◆ **YOUR TASK**
Write out the listing below again, precisely as it is given.

◆ **RECORDS TO PROCESS**
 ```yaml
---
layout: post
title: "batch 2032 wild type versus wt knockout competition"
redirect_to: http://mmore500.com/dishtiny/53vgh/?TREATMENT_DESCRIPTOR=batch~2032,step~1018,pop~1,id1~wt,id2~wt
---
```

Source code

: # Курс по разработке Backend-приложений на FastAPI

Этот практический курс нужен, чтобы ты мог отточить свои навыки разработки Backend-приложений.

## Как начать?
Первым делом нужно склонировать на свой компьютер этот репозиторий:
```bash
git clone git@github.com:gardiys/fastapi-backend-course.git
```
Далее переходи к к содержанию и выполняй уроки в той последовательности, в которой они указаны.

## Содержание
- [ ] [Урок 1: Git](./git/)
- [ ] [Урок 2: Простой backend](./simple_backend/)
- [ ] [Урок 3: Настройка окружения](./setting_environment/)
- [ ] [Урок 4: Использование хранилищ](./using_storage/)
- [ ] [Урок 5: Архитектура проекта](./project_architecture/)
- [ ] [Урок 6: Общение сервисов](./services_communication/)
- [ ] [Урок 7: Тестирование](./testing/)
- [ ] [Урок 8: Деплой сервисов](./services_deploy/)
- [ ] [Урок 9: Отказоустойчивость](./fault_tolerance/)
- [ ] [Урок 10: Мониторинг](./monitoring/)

◆ **TASK SOLUTION**
 ```yaml
---
layout: post
title: "batch 2032 wild type versus wt knockout competition"
redirect_to: http://mmore500.com/dishtiny/53vgh/?TREATMENT_DESCRIPTOR=batch~2032,step~1018,pop~1,id1~wt,id2~wt
---
```

Source code

: # Курс по разработке Backend-приложений на FastAPI

Этот практический курс нужен, чтобы ты мог отточить свои навыки разработки Backend-приложений.

## Как начать?
Первым делом нужно склонировать на свой компьютер этот репозиторий:
```bash
git clone git@github.com:gardiys/fastapi-backend-course.git
```
Далее переходи к к содержанию и выполняй уроки в той последовательности, в которой они указаны.

## Содержание
- [ ] [Урок 1: Git](./git/)
- [ ] [Урок 2: Простой backend](./simple_backend/)
- [ ] [Урок 3: Настройка окружения](./setting_environment/)
- [ ] [Урок 4: Использование хранилищ](./using_storage/)
- [ ] [Урок 5: Архитектура проекта](./project_architecture/)
- [ ] [Урок 6: Общение сервисов](./services_communication/)
- [ ] [Урок 7: Тестирование](./testing/)
- [ ] [Урок 8: Деплой сервисов](./services_deploy/)
- [ ] [Урок 9: Отказоустойчивость](./fault_tolerance/)
- [ ] [Урок 10: Мониторинг](./monitoring/)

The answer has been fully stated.